Excerpts from a dataset
________________

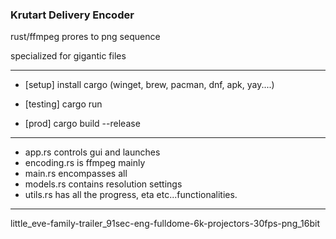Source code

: ### Krutart Delivery Encoder ###

rust/ffmpeg prores to png sequence

specialized for gigantic files
_____

- [setup] install cargo (winget, brew, pacman, dnf, apk, yay....)

- [testing] cargo run

- [prod] cargo build --release
_____

- app.rs controls gui and launches
- encoding.rs is ffmpeg mainly
- main.rs encompasses all
- models.rs contains resolution settings
- utils.rs has all the progress, eta etc...functionalities.
_____

little_eve-family-trailer_91sec-eng-fulldome-6k-projectors-30fps-png_16bit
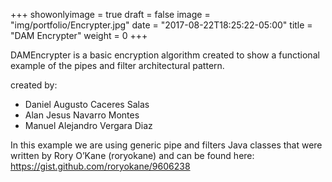 +++
showonlyimage = true
draft = false
image = "img/portfolio/Encrypter.jpg"
date = "2017-08-22T18:25:22-05:00"
title = "DAM Encrypter"
weight = 0
+++

DAMEncrypter is a basic encryption algorithm created to show a functional example of the pipes and filter architectural pattern.
<!--more-->

created by:

* Daniel Augusto Caceres Salas
* Alan Jesus Navarro Montes
* Manuel Alejandro Vergara Diaz

 In this example we are using generic pipe and filters Java classes that were written by Rory O’Kane (roryokane) and can be found here: https://gist.github.com/roryokane/9606238
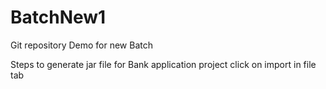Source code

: # BatchNew1
Git repository Demo for new Batch

Steps to generate jar file for Bank application project
click on import in file tab
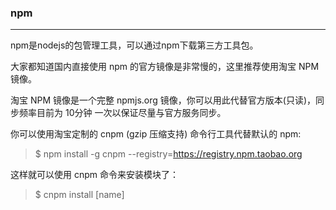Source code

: ### npm 
***
npm是nodejs的包管理工具，可以通过npm下载第三方工具包。 

大家都知道国内直接使用 npm 的官方镜像是非常慢的，这里推荐使用淘宝 NPM 镜像。

淘宝 NPM 镜像是一个完整 npmjs.org 镜像，你可以用此代替官方版本(只读)，同步频率目前为 10分钟 一次以保证尽量与官方服务同步。

你可以使用淘宝定制的 cnpm (gzip 压缩支持) 命令行工具代替默认的 npm:

> $ npm install -g cnpm --registry=https://registry.npm.taobao.org


这样就可以使用 cnpm 命令来安装模块了：

> $ cnpm install [name]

________________

An exact copy of the records above is needed, free of pictures.

## REPLY
Source code

: ### Krutart Delivery Encoder ###

rust/ffmpeg prores to png sequence

specialized for gigantic files
_____

- [setup] install cargo (winget, brew, pacman, dnf, apk, yay....)

- [testing] cargo run

- [prod] cargo build --release
_____

- app.rs controls gui and launches
- encoding.rs is ffmpeg mainly
- main.rs encompasses all
- models.rs contains resolution settings
- utils.rs has all the progress, eta etc...functionalities.
_____

little_eve-family-trailer_91sec-eng-fulldome-6k-projectors-30fps-png_16bit
 +++
showonlyimage = true
draft = false
image = "img/portfolio/Encrypter.jpg"
date = "2017-08-22T18:25:22-05:00"
title = "DAM Encrypter"
weight = 0
+++

DAMEncrypter is a basic encryption algorithm created to show a functional example of the pipes and filter architectural pattern.
<!--more-->

created by:

* Daniel Augusto Caceres Salas
* Alan Jesus Navarro Montes
* Manuel Alejandro Vergara Diaz

 In this example we are using generic pipe and filters Java classes that were written by Rory O’Kane (roryokane) and can be found here: https://gist.github.com/roryokane/9606238
Source code

: # BatchNew1
Git repository Demo for new Batch

Steps to generate jar file for Bank application project
click on import in file tab
Source code

: ### npm 
***
npm是nodejs的包管理工具，可以通过npm下载第三方工具包。 

大家都知道国内直接使用 npm 的官方镜像是非常慢的，这里推荐使用淘宝 NPM 镜像。

淘宝 NPM 镜像是一个完整 npmjs.org 镜像，你可以用此代替官方版本(只读)，同步频率目前为 10分钟 一次以保证尽量与官方服务同步。

你可以使用淘宝定制的 cnpm (gzip 压缩支持) 命令行工具代替默认的 npm:

> $ npm install -g cnpm --registry=https://registry.npm.taobao.org


这样就可以使用 cnpm 命令来安装模块了：

> $ cnpm install [name]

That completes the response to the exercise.